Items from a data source
____________
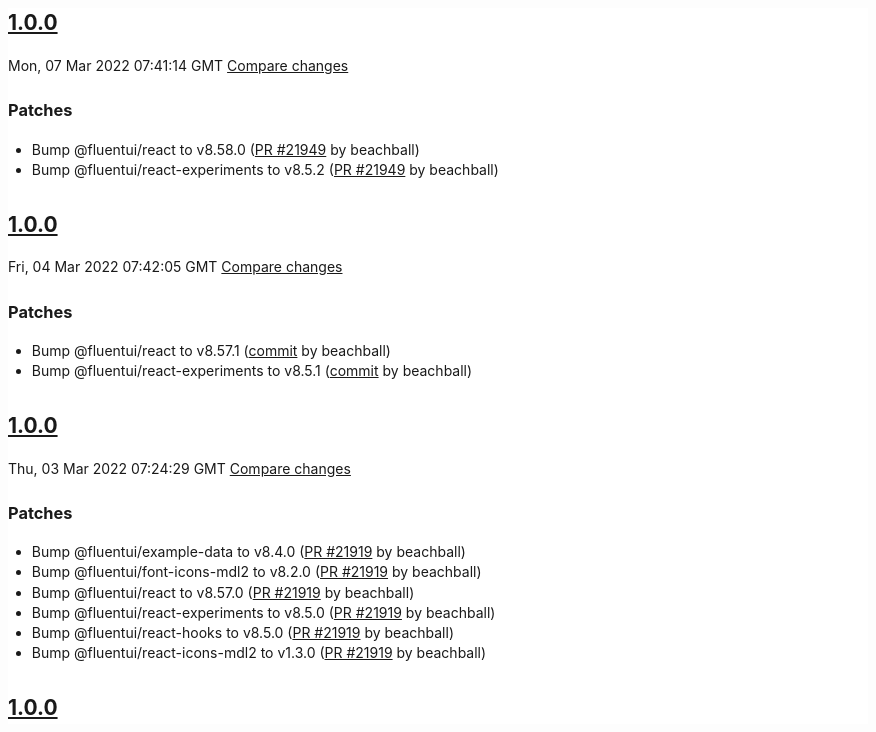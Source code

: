 ## [1.0.0](https://github.com/microsoft/fluentui/tree/@fluentui/vr-tests_v1.0.0)

Mon, 07 Mar 2022 07:41:14 GMT 
[Compare changes](https://github.com/microsoft/fluentui/compare/@fluentui/vr-tests_v1.0.0..@fluentui/vr-tests_v1.0.0)

### Patches

- Bump @fluentui/react to v8.58.0 ([PR #21949](https://github.com/microsoft/fluentui/pull/21949) by beachball)
- Bump @fluentui/react-experiments to v8.5.2 ([PR #21949](https://github.com/microsoft/fluentui/pull/21949) by beachball)

## [1.0.0](https://github.com/microsoft/fluentui/tree/@fluentui/vr-tests_v1.0.0)

Fri, 04 Mar 2022 07:42:05 GMT 
[Compare changes](https://github.com/microsoft/fluentui/compare/@fluentui/vr-tests_v1.0.0..@fluentui/vr-tests_v1.0.0)

### Patches

- Bump @fluentui/react to v8.57.1 ([commit](https://github.com/microsoft/fluentui/commit/62865d15abd07125ff3968c739e387d6fd840f00) by beachball)
- Bump @fluentui/react-experiments to v8.5.1 ([commit](https://github.com/microsoft/fluentui/commit/62865d15abd07125ff3968c739e387d6fd840f00) by beachball)

## [1.0.0](https://github.com/microsoft/fluentui/tree/@fluentui/vr-tests_v1.0.0)

Thu, 03 Mar 2022 07:24:29 GMT 
[Compare changes](https://github.com/microsoft/fluentui/compare/@fluentui/vr-tests_v1.0.0..@fluentui/vr-tests_v1.0.0)

### Patches

- Bump @fluentui/example-data to v8.4.0 ([PR #21919](https://github.com/microsoft/fluentui/pull/21919) by beachball)
- Bump @fluentui/font-icons-mdl2 to v8.2.0 ([PR #21919](https://github.com/microsoft/fluentui/pull/21919) by beachball)
- Bump @fluentui/react to v8.57.0 ([PR #21919](https://github.com/microsoft/fluentui/pull/21919) by beachball)
- Bump @fluentui/react-experiments to v8.5.0 ([PR #21919](https://github.com/microsoft/fluentui/pull/21919) by beachball)
- Bump @fluentui/react-hooks to v8.5.0 ([PR #21919](https://github.com/microsoft/fluentui/pull/21919) by beachball)
- Bump @fluentui/react-icons-mdl2 to v1.3.0 ([PR #21919](https://github.com/microsoft/fluentui/pull/21919) by beachball)

## [1.0.0](https://github.com/microsoft/fluentui/tree/@fluentui/vr-tests_v1.0.0)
____________
* _Task_
If a line in the records above includes the string "commit", copy it.

* _Result for this exercise_
- Bump @fluentui/react to v8.57.1 ([commit](https://github.com/microsoft/fluentui/commit/62865d15abd07125ff3968c739e387d6fd840f00) by beachball)
- Bump @fluentui/react-experiments to v8.5.1 ([commit](https://github.com/microsoft/fluentui/commit/62865d15abd07125ff3968c739e387d6fd840f00) by beachball)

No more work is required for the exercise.